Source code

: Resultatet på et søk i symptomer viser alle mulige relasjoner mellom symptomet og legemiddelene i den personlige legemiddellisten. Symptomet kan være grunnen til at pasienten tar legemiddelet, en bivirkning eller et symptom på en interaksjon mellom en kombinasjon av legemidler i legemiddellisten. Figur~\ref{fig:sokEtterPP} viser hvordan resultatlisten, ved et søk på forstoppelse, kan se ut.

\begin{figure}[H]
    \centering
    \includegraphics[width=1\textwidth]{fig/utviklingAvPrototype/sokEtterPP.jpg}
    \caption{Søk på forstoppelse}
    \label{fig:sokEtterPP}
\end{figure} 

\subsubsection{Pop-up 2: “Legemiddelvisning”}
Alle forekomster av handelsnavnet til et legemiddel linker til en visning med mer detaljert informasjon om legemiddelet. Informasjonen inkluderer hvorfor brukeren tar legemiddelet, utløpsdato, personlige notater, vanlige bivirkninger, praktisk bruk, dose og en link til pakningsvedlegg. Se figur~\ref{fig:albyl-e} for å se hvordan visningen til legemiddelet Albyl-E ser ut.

━━━━━━

__WHAT NEEDS TO BE DONE__. Restate each line above word for word.

__RESULT FOR THIS TASK__.
Source code

: Resultatet på et søk i symptomer viser alle mulige relasjoner mellom symptomet og legemiddelene i den personlige legemiddellisten. Symptomet kan være grunnen til at pasienten tar legemiddelet, en bivirkning eller et symptom på en interaksjon mellom en kombinasjon av legemidler i legemiddellisten. Figur~\ref{fig:sokEtterPP} viser hvordan resultatlisten, ved et søk på forstoppelse, kan se ut.

\begin{figure}[H]
    \centering
    \includegraphics[width=1\textwidth]{fig/utviklingAvPrototype/sokEtterPP.jpg}
    \caption{Søk på forstoppelse}
    \label{fig:sokEtterPP}
\end{figure} 

\subsubsection{Pop-up 2: “Legemiddelvisning”}
Alle forekomster av handelsnavnet til et legemiddel linker til en visning med mer detaljert informasjon om legemiddelet. Informasjonen inkluderer hvorfor brukeren tar legemiddelet, utløpsdato, personlige notater, vanlige bivirkninger, praktisk bruk, dose og en link til pakningsvedlegg. Se figur~\ref{fig:albyl-e} for å se hvordan visningen til legemiddelet Albyl-E ser ut.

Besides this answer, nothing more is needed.